(Exercise details): Keep to one stretch of the data below, the lines from the one with "Axlsx-Rails provides a" up to and including the one with "User.to_xlsx package: xlsx_package, (other", and return that stretch exactly.

(Records for the exercise):
◆ ◆ ◆ ◆ ◆

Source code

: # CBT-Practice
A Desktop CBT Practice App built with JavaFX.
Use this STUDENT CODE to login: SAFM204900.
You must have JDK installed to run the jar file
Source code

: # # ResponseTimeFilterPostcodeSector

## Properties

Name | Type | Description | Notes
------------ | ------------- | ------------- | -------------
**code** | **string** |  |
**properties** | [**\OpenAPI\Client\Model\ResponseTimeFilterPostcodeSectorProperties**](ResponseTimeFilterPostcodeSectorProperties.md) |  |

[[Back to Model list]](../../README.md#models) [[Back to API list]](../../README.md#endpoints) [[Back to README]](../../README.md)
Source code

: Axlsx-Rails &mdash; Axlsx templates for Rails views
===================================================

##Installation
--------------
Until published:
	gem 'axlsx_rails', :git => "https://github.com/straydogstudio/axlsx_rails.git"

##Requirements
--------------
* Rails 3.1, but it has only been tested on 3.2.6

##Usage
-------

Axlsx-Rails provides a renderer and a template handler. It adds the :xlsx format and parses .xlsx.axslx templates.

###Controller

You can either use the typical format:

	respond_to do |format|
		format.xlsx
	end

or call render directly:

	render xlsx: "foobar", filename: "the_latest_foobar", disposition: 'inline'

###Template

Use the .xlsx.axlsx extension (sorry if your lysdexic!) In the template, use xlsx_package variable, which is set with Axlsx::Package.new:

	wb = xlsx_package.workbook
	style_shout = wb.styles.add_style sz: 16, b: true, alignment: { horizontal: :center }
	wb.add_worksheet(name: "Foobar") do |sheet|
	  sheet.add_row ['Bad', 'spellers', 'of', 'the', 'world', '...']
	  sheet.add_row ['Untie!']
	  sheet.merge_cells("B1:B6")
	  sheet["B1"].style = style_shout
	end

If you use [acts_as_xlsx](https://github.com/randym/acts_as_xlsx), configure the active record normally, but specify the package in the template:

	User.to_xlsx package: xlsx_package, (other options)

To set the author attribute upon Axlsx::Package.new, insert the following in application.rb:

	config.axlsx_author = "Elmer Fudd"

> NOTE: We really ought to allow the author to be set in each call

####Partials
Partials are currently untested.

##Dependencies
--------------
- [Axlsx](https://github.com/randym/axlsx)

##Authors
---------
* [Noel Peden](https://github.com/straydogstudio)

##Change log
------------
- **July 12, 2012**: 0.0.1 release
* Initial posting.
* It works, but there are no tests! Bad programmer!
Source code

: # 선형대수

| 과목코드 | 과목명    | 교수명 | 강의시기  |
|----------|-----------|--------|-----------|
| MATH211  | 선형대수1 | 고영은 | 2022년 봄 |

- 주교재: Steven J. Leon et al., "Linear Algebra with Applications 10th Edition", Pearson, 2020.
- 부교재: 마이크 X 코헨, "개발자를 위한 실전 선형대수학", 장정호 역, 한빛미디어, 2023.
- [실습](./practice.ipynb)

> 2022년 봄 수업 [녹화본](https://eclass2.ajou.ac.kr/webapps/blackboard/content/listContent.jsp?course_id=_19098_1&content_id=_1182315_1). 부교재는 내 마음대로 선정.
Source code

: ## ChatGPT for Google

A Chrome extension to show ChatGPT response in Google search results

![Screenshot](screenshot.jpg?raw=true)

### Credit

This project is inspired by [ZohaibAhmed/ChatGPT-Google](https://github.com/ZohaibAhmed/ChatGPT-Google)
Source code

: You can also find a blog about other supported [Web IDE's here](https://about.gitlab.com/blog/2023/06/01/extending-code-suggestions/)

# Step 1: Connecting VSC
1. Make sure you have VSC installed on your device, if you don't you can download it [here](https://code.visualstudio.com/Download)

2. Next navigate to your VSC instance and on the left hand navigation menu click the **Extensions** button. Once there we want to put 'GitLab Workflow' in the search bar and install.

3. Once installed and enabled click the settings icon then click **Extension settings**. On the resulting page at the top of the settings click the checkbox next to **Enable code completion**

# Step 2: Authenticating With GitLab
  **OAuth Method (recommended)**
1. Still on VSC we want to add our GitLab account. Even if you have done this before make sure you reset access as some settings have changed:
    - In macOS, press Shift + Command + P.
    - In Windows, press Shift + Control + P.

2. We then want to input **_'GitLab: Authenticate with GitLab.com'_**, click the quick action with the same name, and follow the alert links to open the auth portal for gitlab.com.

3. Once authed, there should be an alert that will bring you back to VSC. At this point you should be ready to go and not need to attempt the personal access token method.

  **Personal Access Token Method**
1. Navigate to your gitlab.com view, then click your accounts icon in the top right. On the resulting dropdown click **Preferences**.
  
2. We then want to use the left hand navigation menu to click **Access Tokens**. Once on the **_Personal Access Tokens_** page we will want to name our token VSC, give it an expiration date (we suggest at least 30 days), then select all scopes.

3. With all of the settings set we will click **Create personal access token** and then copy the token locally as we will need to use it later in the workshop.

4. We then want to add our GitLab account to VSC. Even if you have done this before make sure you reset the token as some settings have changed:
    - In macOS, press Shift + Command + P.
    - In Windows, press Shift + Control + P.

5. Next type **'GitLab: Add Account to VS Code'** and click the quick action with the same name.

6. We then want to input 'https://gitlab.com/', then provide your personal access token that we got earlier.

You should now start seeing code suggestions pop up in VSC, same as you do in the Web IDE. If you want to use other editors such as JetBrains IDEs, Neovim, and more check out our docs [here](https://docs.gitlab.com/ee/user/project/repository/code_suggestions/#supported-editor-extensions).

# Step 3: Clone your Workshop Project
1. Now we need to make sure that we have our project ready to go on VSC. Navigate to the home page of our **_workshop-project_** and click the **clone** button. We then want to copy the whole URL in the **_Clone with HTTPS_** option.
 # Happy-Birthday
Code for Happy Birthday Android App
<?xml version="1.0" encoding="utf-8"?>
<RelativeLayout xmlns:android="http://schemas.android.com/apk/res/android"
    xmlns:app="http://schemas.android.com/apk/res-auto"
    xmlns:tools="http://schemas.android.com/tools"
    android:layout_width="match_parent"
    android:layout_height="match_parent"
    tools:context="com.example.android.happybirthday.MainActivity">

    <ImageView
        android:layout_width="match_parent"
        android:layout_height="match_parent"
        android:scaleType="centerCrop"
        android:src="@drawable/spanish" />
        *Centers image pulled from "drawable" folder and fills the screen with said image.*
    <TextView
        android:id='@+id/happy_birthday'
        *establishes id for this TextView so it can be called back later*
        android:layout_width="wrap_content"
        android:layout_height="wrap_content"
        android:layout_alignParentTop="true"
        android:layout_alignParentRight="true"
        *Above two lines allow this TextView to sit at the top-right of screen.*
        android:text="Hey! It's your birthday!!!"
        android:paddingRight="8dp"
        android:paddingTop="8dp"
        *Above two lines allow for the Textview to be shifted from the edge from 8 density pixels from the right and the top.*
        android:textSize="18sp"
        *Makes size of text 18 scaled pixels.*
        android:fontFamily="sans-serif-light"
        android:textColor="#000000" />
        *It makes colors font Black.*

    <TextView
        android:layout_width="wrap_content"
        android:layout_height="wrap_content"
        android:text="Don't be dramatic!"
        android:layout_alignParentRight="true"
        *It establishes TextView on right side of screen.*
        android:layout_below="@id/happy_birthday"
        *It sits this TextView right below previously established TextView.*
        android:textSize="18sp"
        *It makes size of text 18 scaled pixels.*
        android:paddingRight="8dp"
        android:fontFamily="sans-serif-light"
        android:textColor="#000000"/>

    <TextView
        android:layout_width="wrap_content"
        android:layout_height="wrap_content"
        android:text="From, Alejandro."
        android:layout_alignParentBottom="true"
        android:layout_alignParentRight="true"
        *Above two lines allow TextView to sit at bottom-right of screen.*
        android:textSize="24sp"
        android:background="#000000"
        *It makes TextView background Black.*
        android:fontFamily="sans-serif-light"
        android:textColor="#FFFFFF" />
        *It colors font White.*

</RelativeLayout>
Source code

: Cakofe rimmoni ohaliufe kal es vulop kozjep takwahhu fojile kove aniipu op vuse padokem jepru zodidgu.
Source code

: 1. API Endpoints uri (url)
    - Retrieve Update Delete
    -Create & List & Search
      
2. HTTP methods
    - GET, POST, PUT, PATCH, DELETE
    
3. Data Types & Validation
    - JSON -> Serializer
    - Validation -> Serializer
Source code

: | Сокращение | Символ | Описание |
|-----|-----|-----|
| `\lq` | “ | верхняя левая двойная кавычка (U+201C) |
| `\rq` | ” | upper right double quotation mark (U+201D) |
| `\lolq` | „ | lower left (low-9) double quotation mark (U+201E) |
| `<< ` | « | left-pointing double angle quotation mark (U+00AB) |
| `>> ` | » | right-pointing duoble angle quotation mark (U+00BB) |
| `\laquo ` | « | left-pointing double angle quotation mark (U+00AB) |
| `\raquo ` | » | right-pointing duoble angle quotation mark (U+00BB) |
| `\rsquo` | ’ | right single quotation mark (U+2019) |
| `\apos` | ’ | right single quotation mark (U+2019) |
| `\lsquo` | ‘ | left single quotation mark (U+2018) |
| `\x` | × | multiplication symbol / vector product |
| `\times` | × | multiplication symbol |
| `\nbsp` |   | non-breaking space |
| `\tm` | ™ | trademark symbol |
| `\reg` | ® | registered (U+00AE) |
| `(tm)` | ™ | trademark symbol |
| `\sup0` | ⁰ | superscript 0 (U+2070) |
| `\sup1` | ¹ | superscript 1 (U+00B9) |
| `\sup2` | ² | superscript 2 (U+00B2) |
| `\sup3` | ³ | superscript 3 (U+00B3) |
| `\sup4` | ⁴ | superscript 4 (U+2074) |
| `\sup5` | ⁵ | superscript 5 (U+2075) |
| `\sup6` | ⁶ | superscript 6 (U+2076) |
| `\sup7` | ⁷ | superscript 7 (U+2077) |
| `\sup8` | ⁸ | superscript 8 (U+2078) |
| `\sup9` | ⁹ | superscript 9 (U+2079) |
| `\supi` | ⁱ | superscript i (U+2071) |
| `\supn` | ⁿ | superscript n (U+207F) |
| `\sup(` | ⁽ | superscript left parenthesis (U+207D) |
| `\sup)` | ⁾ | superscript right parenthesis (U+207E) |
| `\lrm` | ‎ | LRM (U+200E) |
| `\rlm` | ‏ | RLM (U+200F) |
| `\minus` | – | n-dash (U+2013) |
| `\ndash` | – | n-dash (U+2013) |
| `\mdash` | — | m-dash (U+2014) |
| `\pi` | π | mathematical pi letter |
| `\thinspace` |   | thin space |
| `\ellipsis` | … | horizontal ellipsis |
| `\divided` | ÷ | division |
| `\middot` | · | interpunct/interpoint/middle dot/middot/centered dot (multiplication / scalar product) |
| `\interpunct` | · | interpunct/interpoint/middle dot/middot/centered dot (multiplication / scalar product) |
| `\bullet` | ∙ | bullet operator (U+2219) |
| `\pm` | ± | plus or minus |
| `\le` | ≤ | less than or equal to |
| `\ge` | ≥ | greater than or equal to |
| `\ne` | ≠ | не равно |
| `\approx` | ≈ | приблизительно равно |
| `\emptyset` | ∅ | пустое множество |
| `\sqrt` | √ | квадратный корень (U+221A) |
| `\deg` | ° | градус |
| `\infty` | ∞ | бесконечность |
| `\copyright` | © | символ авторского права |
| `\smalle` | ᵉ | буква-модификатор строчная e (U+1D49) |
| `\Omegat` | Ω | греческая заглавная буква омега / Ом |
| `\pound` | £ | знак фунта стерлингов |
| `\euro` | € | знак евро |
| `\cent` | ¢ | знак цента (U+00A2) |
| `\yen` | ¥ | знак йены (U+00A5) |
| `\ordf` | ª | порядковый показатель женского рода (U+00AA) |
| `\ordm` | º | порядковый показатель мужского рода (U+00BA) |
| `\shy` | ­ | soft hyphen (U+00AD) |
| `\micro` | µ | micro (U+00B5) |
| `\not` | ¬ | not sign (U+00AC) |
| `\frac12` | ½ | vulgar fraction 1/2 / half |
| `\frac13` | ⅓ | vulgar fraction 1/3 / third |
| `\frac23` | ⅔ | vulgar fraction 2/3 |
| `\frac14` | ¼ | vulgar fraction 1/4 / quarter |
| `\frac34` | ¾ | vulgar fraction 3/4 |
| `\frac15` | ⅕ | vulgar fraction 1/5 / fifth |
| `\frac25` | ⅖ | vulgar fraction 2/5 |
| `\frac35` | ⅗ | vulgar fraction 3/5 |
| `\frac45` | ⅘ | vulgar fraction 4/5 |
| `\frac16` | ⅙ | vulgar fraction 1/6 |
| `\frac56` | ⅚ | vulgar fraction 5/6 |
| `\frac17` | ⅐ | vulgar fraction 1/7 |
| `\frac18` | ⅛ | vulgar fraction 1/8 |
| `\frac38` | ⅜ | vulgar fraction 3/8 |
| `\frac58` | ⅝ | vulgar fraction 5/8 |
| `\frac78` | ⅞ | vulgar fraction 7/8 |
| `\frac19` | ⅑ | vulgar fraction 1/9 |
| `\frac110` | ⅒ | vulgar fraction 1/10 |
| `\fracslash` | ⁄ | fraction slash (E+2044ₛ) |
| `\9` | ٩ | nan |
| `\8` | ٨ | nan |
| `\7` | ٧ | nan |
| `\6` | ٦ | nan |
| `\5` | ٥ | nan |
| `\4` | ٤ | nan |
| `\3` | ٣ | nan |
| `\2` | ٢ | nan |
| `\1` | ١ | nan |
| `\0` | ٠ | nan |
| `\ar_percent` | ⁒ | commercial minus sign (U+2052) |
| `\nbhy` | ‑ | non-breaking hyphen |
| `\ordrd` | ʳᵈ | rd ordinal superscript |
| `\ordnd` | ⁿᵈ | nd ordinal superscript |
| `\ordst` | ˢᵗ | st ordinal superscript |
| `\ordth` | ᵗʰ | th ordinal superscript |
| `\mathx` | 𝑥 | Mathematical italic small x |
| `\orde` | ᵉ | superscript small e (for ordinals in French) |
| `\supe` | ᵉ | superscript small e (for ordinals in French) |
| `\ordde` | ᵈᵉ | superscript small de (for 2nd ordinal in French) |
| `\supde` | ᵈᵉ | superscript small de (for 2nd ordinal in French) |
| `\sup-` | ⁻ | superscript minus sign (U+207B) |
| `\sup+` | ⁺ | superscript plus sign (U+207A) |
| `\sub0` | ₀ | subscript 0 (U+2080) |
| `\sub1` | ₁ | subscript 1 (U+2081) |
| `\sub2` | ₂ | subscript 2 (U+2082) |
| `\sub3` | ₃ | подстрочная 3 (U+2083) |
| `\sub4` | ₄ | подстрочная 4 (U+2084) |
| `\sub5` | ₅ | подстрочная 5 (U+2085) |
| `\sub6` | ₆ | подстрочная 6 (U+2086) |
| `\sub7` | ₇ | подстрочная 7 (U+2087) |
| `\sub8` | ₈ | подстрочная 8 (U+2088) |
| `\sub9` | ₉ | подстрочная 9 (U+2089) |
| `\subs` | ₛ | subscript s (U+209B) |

◆ ◆ ◆ ◆ ◆

(Your response):
Axlsx-Rails provides a renderer and a template handler. It adds the :xlsx format and parses .xlsx.axslx templates.

###Controller

You can either use the typical format:

	respond_to do |format|
		format.xlsx
	end

or call render directly:

	render xlsx: "foobar", filename: "the_latest_foobar", disposition: 'inline'

###Template

Use the .xlsx.axlsx extension (sorry if your lysdexic!) In the template, use xlsx_package variable, which is set with Axlsx::Package.new:

	wb = xlsx_package.workbook
	style_shout = wb.styles.add_style sz: 16, b: true, alignment: { horizontal: :center }
	wb.add_worksheet(name: "Foobar") do |sheet|
	  sheet.add_row ['Bad', 'spellers', 'of', 'the', 'world', '...']
	  sheet.add_row ['Untie!']
	  sheet.merge_cells("B1:B6")
	  sheet["B1"].style = style_shout
	end

If you use [acts_as_xlsx](https://github.com/randym/acts_as_xlsx), configure the active record normally, but specify the package in the template:

	User.to_xlsx package: xlsx_package, (other options)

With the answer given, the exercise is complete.